Scenario planning for school systems in response to Covid-19

17 Apr 2020 | Policy-makers

How should education systems and schools plan for teaching and learning in the current COVID-19 crisis? This question underpinned a webinar, organized by McKinsey on the 16th of April 2020.

During the webinar, McKinsey presented a five-step model of how education systems can move through the crisis which they need to plan for, particularly to support students in vulnerable situations:

According to McKinsey, most countries are now in the second phase where schools are offering online teaching and are organizing support for vulnerable students.

Resilience: support of students in vulnerable situations and keeping up momentum for online learning

An example of how to organize support for students in vulnerable situations was given by a school principal from New York.
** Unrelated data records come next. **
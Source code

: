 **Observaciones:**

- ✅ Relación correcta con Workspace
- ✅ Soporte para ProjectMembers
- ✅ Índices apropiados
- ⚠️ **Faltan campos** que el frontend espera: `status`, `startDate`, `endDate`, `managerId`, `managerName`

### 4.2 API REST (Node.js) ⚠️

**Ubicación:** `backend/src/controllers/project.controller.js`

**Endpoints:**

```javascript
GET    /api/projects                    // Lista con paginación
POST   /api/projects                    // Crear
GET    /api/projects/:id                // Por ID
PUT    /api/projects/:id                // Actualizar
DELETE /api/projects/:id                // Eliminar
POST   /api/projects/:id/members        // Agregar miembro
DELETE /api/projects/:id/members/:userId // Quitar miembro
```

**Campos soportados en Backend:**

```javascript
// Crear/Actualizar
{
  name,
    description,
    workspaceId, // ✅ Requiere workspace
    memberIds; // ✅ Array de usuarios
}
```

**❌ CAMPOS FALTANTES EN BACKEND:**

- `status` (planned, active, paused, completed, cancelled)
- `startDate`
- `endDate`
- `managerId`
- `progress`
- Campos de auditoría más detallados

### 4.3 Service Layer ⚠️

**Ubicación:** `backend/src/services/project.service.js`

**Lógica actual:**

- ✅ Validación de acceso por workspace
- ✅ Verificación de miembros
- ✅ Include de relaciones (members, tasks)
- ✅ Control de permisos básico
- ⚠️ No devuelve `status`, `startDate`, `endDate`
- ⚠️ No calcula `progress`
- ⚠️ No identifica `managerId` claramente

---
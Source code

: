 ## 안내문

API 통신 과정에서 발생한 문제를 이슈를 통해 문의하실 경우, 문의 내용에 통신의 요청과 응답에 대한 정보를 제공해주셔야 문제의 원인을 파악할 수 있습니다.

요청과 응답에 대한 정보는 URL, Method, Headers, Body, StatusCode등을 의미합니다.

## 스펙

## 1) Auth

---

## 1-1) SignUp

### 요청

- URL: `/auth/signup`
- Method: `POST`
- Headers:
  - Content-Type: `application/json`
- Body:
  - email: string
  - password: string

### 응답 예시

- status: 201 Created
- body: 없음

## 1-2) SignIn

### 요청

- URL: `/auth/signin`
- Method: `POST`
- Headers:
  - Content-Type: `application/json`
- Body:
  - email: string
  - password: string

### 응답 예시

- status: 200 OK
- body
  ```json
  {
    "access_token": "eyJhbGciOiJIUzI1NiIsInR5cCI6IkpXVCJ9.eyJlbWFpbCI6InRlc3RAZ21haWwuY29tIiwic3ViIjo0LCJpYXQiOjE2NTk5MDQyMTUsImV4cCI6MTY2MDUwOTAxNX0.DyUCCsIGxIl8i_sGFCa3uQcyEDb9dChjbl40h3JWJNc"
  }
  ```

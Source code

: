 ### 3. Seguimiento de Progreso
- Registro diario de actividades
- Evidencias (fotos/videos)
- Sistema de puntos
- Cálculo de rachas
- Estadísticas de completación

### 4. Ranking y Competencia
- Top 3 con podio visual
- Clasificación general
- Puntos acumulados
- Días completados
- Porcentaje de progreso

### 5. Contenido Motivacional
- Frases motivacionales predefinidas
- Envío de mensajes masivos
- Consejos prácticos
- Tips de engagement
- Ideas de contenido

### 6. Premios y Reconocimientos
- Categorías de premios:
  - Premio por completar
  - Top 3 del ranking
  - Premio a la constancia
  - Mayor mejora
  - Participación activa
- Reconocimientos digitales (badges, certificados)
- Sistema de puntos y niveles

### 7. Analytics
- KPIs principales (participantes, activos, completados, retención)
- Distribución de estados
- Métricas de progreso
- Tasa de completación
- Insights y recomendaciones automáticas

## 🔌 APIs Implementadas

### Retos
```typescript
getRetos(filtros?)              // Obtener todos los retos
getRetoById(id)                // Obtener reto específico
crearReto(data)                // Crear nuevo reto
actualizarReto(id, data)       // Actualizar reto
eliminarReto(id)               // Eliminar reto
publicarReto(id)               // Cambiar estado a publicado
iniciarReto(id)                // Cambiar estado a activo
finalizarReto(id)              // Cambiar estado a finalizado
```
He explained how his school board prepared an excel worksheet where each student was classified as low, medium, high risk based on data about:

  1. Housing insecurity
  2. Special Education Needs status
  3. Mandated counselling
  4. Academic risk – especially failing English and/or math
  5. Socio-emotional risk: suspensions, behaviour, history of significant emotional needs
  6. Family financial status
  7. Other siblings who are similarly situated – so evidence of household risk

The excel was sent to schools who updated the classification with their insight knowledge about actual risk of students. The risk classification was then used to develop and target additional support to these learners, according to risk category, such as scheduling individual calls, home visits, text messages to parents etc.

Low risk students may become high risk

Principals in the webinar stated that this excel file needs to be a ‘live document’ which needs to be regularly updated as children who are considered ‘low risk’ at present may become high risk in the near future when lock-down measures continue and the situation at home changes and students experience increasing stress levels.

Keeping up momentum

A concern raised, particularly when the current school lock down continues is also how to sustain momentum for online learning, particularly in terms of student attendance and engagement with online learning and teacher motivation and workload.

Planning for return

As schools will re-open again at some point, countries now need to prepare for the third phase of ‘return’, according to McKinsey. Planning needs to focus on how to remediate potential learning loss, allowing for flexibility in in-school and online learning, but also thinking about the current good practices that should be sustained.

Assessment and remediation and revised scope and sequence

Planning for remediation requires a good understanding of the actual learning of students during school lock down. Principals in the call expressed their concern about now knowing what students are currently doing at home, how well they are mastering academic content, their well-being and development of socio-emotional skills. They argued for the development of assessments to provide such information to be able to plan the scope and sequence of the curriculum for when schools re-open. Examples that were given referred to portfolio assignments to assess the standards that students are working towards. These are currently being developed by New York in the absence of the regents exams which measure student achievement in high school-level courses.

Flexibility in arrangements

Planning also needs to take into account that some parents will be anxious to send their children back to school and won’t do so initially. There is a need for flexibility in offering both off and online learning and assessment initially and this also needs to be planned for.

Sustaining good practice:

Principals also argued that current planning needs to ensure that all the current innovative work in schools will be sustained when schools re-open, making sure that we don’t go back to normal and lose some of the great practices that are currently being developed. Examples that were mentioned were to continue holding virtual online parent meetings to ensure a greater turn-out of parents who struggle to come to school.